■ **Data for this exercise**:

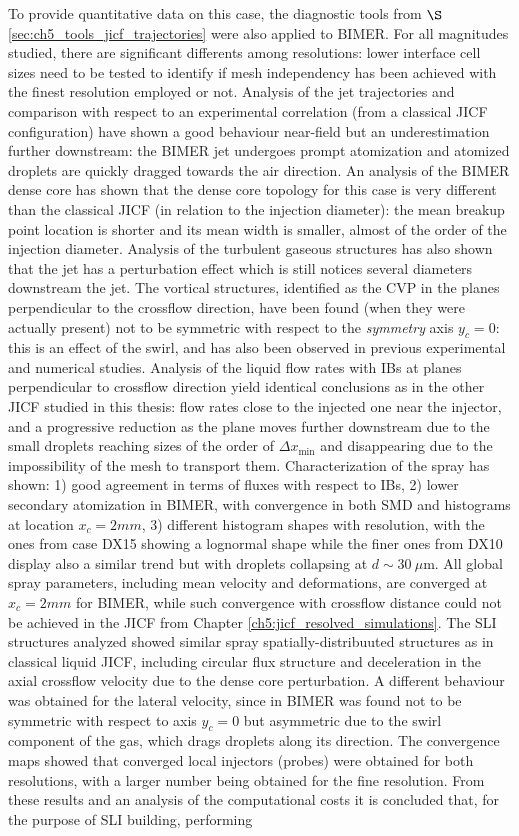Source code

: To provide quantitative data on this case, the diagnostic tools from $\S$\ref{sec:ch5_tools_jicf_trajectories} were also applied to BIMER. For all magnitudes studied, there are significant differents among resolutions: lower interface cell sizes need to be tested to identify if mesh independency has been achieved with the finest resolution employed or not. Analysis of the jet trajectories and comparison with respect to an experimental correlation (from a classical JICF configuration) have shown a good behaviour near-field but an underestimation further downstream: the BIMER jet undergoes prompt atomization and atomized droplets are quickly dragged towards the air direction. An analysis of the BIMER dense core has shown that the dense core topology for this case is very different than the classical JICF (in relation to the injection diameter): the mean breakup point location is shorter and its mean width is smaller, almost of the order of the injection diameter. Analysis of the turbulent gaseous structures has also shown that the jet has a perturbation effect which is still notices several diameters downstream the jet. The vortical structures, identified as the CVP in the planes perpendicular to the crossflow direction, have been found (when they were actually present) not to be symmetric with respect to the \textsl{symmetry} axis $y_c = 0$: this is an effect of the swirl, and has also been observed in previous experimental and numerical studies. Analysis of the liquid flow rates with IBs at planes perpendicular to crossflow direction yield identical conclusions as in the other JICF studied in this thesis: flow rates close to the injected one near the injector, and a progressive reduction as the plane moves further downstream due to the small droplets reaching sizes of the order of  $\Delta x_\mathrm{min}$ and disappearing due to the impossibility of the mesh to transport them. Characterization of the spray has shown: 1) good agreement in terms of fluxes with respect to IBs, 2) lower secondary atomization in BIMER, with convergence in both SMD and histograms at location $x_c = 2 mm$, 3) different histogram shapes with resolution, with the ones from case DX15 showing a lognormal shape while the finer ones from DX10 display also a similar trend but with droplets collapsing at $d \sim 30~\mu$m. All global spray parameters, including mean velocity and deformations, are converged at $x_c = 2 mm$ for BIMER, while such convergence with crossflow distance could not be achieved in the JICF from Chapter \ref{ch5:jicf_resolved_simulations}. The SLI structures analyzed showed similar spray spatially-distribuuted structures as in classical liquid JICF, including circular flux structure and deceleration in the axial crossflow velocity due to the dense core perturbation. A different behaviour was obtained for the lateral velocity, since in BIMER was found not to be symmetric with respect to axis $y_c = 0$ but asymmetric due to the swirl component of the gas, which drags droplets along its direction. The convergence maps showed that converged local injectors (probes) were obtained for both resolutions, with a larger number being obtained for the fine resolution. From these results and an analysis of the computational costs it is concluded that, for the purpose of SLI building, performing 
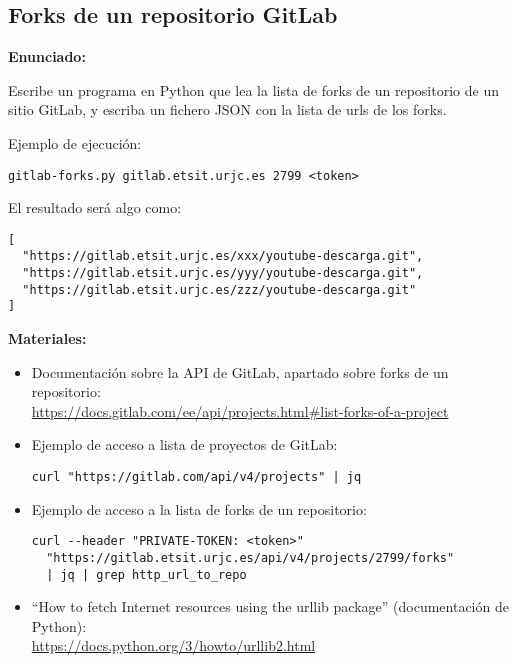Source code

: \subsection{Forks de un repositorio GitLab}
\label{subsec:json-gitlab-forks}

\textbf{Enunciado:}

Escribe un programa en Python que lea la lista de forks de un repositorio de un sitio GitLab, y escriba un fichero JSON con la lista de urls de los forks.

Ejemplo de ejecución:

\begin{verbatim}
gitlab-forks.py gitlab.etsit.urjc.es 2799 <token>
\end{verbatim}

El resultado será algo como:

\begin{verbatim}
[
  "https://gitlab.etsit.urjc.es/xxx/youtube-descarga.git",
  "https://gitlab.etsit.urjc.es/yyy/youtube-descarga.git",
  "https://gitlab.etsit.urjc.es/zzz/youtube-descarga.git"
]
\end{verbatim}

\textbf{Materiales:}

\begin{itemize}
\item Documentación sobre la API de GitLab, apartado sobre forks de un repositorio: \\
\url{https://docs.gitlab.com/ee/api/projects.html#list-forks-of-a-project}

\item Ejemplo de acceso a lista de proyectos de GitLab:
  
\begin{verbatim}
curl "https://gitlab.com/api/v4/projects" | jq
\end{verbatim}

\item Ejemplo de acceso a la lista de forks de un repositorio:
  
\begin{verbatim}
curl --header "PRIVATE-TOKEN: <token>"
  "https://gitlab.etsit.urjc.es/api/v4/projects/2799/forks"
  | jq | grep http_url_to_repo
\end{verbatim}

\item ``How to fetch Internet resources using the urllib package''
  (documentación de Python): \\
  \url{https://docs.python.org/3/howto/urllib2.html}
\end{itemize}

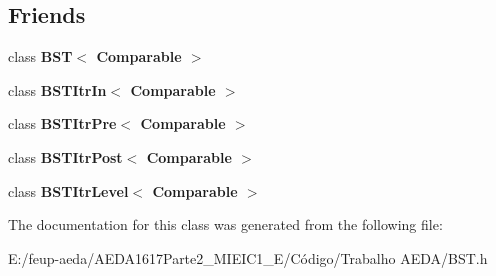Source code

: \subsection*{Friends}
\begin{DoxyCompactItemize}
\item 
\mbox{\label{class_binary_node_a28a1adb9906f3ff7e12c2cb6fa2bd54e}} 
class {\bfseries B\+S\+T$<$ Comparable $>$}
\item 
\mbox{\label{class_binary_node_aab3993acac2ab24a0b59edb0c3acc775}} 
class {\bfseries B\+S\+T\+Itr\+In$<$ Comparable $>$}
\item 
\mbox{\label{class_binary_node_a45a55df6f11541416d4ea7684c575c1a}} 
class {\bfseries B\+S\+T\+Itr\+Pre$<$ Comparable $>$}
\item 
\mbox{\label{class_binary_node_a5dc153694be266f6e772659486219da7}} 
class {\bfseries B\+S\+T\+Itr\+Post$<$ Comparable $>$}
\item 
\mbox{\label{class_binary_node_a26ff00bc0d87069aed877f10fd3c80a8}} 
class {\bfseries B\+S\+T\+Itr\+Level$<$ Comparable $>$}
\end{DoxyCompactItemize}


The documentation for this class was generated from the following file\+:\begin{DoxyCompactItemize}
\item 
E\+:/feup-\/aeda/\+A\+E\+D\+A1617\+Parte2\+\_\+M\+I\+E\+I\+C1\+\_\+\+E/\+Código/\+Trabalho A\+E\+D\+A/B\+S\+T.\+h\end{DoxyCompactItemize}

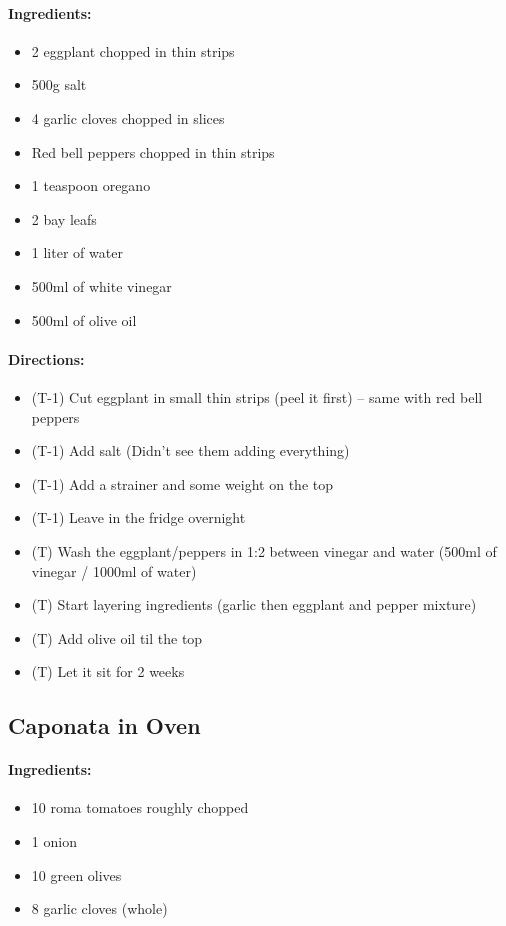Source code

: \documentclass{article}
\begin{document}
\paragraph{Ingredients:}

\begin{itemize}
	\item 2 eggplant chopped in thin strips
	\item 500g salt
	\item 4 garlic cloves chopped in slices
	\item Red bell peppers chopped in thin strips
	\item 1 teaspoon oregano
	\item 2 bay leafs
	\item 1 liter of water
	\item 500ml of white vinegar
	\item 500ml of olive oil
\end{itemize}

\paragraph{Directions:}
\begin{itemize}
	\item (T-1) Cut eggplant in small thin strips (peel it first) -- same with red bell peppers
	\item (T-1) Add salt (Didn't see them adding everything)
	\item (T-1) Add a strainer and some weight on the top
	\item (T-1) Leave in the fridge overnight
	\item (T) Wash the eggplant/peppers in 1:2 between vinegar and water (500ml of vinegar / 1000ml of water)
	\item (T) Start layering ingredients (garlic then eggplant and pepper mixture)
	\item (T) Add olive oil til the top
	\item (T) Let it sit for 2 weeks
\end{itemize}

\subsection{Caponata in Oven}
\paragraph{Ingredients:}

\begin{itemize}
	\item 10 roma tomatoes roughly chopped
	\item 1 onion
	\item 10 green olives
	\item 8 garlic cloves (whole)
\end{itemize}
\end{document}
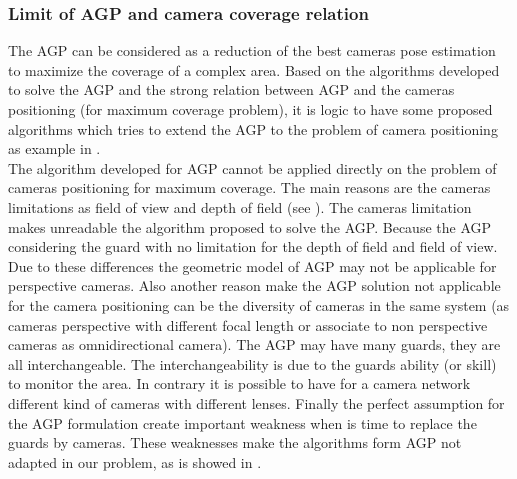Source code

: 
	
	\subsubsection{Limit of AGP and camera coverage relation}

The AGP can be considered as a reduction of the best cameras pose estimation to maximize the coverage of a complex area. Based on the algorithms developed to solve the AGP and the strong relation between AGP and the cameras positioning (for maximum coverage problem), it is logic to have some proposed algorithms which tries to extend the AGP to the  problem of camera positioning as example in \cite{221*fleishman2000,33*reddy2012,43*erdem2006}.\\
The algorithm developed for AGP cannot be applied directly on the problem of cameras positioning for maximum coverage. The main reasons are the cameras limitations as field of view and depth of field (see \cite{82*chrysostomou2012,170*yabuta2008}). The cameras limitation makes  unreadable the algorithm proposed to solve the AGP.
 Because the AGP considering the guard with no limitation for the depth of field and field of view. Due to these differences the geometric model of AGP may not be applicable for perspective cameras.
Also another reason make the AGP solution not applicable for the camera positioning can be the diversity of cameras in the same system (as cameras perspective with different focal length or associate to non perspective cameras as omnidirectional camera).
 The AGP may have many guards, they are all interchangeable. The interchangeability is due to the guards ability (or skill) to monitor the area. In contrary it is possible to have for a camera network different kind of cameras with different lenses. 
Finally the  perfect assumption for the AGP formulation create important weakness when is time to replace the guards by cameras. These weaknesses make the algorithms form AGP not adapted in our problem, as is showed in \cite{81*nikolaidis2009,171*horster2006}.

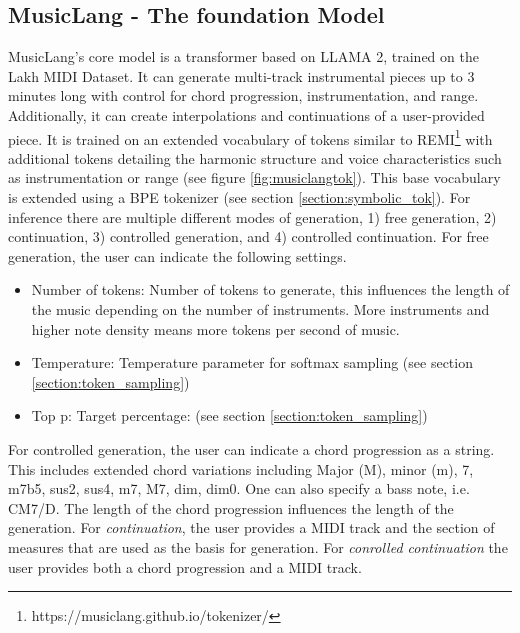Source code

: \subsection{MusicLang - The foundation Model}
MusicLang's core model is a transformer based on LLAMA 2, trained on the Lakh MIDI Dataset\cite{Raffel_2016}. It can generate multi-track instrumental pieces up to 3 minutes long with control for chord progression, instrumentation, and range. Additionally, it can create interpolations and continuations of a user-provided piece. It is trained on an extended vocabulary of tokens similar to REMI\footnote{https://musiclang.github.io/tokenizer/} with additional tokens detailing the harmonic structure and voice characteristics such as instrumentation or range (see figure \ref{fig:musiclangtok}). This base vocabulary is extended using a BPE tokenizer (see section \ref{section:symbolic_tok}). 
For inference there are multiple different modes of generation, 1) free generation, 2) continuation, 3) controlled generation, and 4) controlled continuation. For free generation, the user can indicate the following settings.
\begin{itemize}
\item Number of tokens: Number of tokens to generate, this influences the length of the music depending on the number of instruments. More instruments and higher note density means more tokens per second of music.
\item Temperature: Temperature parameter for softmax sampling (see section \ref{section:token_sampling})
\item Top p: Target percentage: (see section \ref{section:token_sampling}) 
\end{itemize}
For controlled generation, the user can indicate a chord progression as a string. This includes extended chord variations including Major (M), minor (m), 7, m7b5, sus2, sus4, m7, M7, dim, dim0. One can also specify a bass note, i.e. CM7/D. The length of the chord progression influences the length of the generation.
For \textit{continuation}, the user provides a MIDI track and the section of measures that are used as the basis for generation.
For \textit{conrolled continuation} the user provides both a chord progression and a MIDI track. 

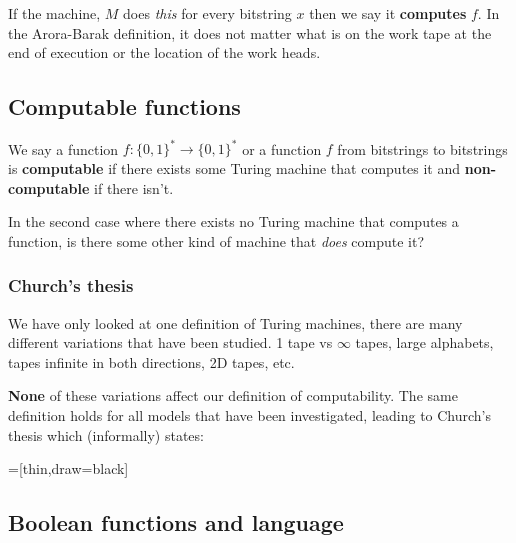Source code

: \documentclass{article}
\begin{document}
If the machine, $M$ does \textit{this} for every bitstring $x$ then we say it \textbf{computes} $f$. In the Arora-Barak definition, it does not matter what is on the work tape at the end of execution or the location of the work heads.

\subsection{Computable functions}

We say a function $f : \{ 0,1 \} ^{*} \rightarrow \{ 0,1 \} ^{*}$ or a function $f$ from bitstrings to bitstrings is \textbf{computable} if there exists some Turing machine that computes it and \textbf{non-computable} if there isn't.

In the second case where there exists no Turing machine that computes a function, is there some other kind of machine that \textit{does} compute it?

\subsubsection{Church's thesis}

We have only looked at one definition of Turing machines, there are many different variations that have been studied. 1 tape vs $\infty$ tapes, large alphabets, tapes infinite in both directions, 2D tapes, etc.

\textbf{None} of these variations affect our definition of computability. The same definition holds for all models that have been investigated, leading to Church's thesis which (informally) states:


=[thin,draw=black]
\begin{center}
\end{center}

\subsection{Boolean functions and language}
\end{document}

■ **Directions for this task**: Exactly the lines above from the one that contains "them adding everything)" down to the one that contains "AGP and camera" are to be output, both ends kept and pictures omitted.

■ **Written solution**:
	\item (T-1) Add salt (Didn't see them adding everything)
	\item (T-1) Add a strainer and some weight on the top
	\item (T-1) Leave in the fridge overnight
	\item (T) Wash the eggplant/peppers in 1:2 between vinegar and water (500ml of vinegar / 1000ml of water)
	\item (T) Start layering ingredients (garlic then eggplant and pepper mixture)
	\item (T) Add olive oil til the top
	\item (T) Let it sit for 2 weeks
\end{itemize}

\subsection{Caponata in Oven}
\paragraph{Ingredients:}

\begin{itemize}
	\item 10 roma tomatoes roughly chopped
	\item 1 onion
	\item 10 green olives
	\item 8 garlic cloves (whole)
\end{itemize}
\end{document}
Source code

: 
	
	\subsubsection{Limit of AGP and camera coverage relation}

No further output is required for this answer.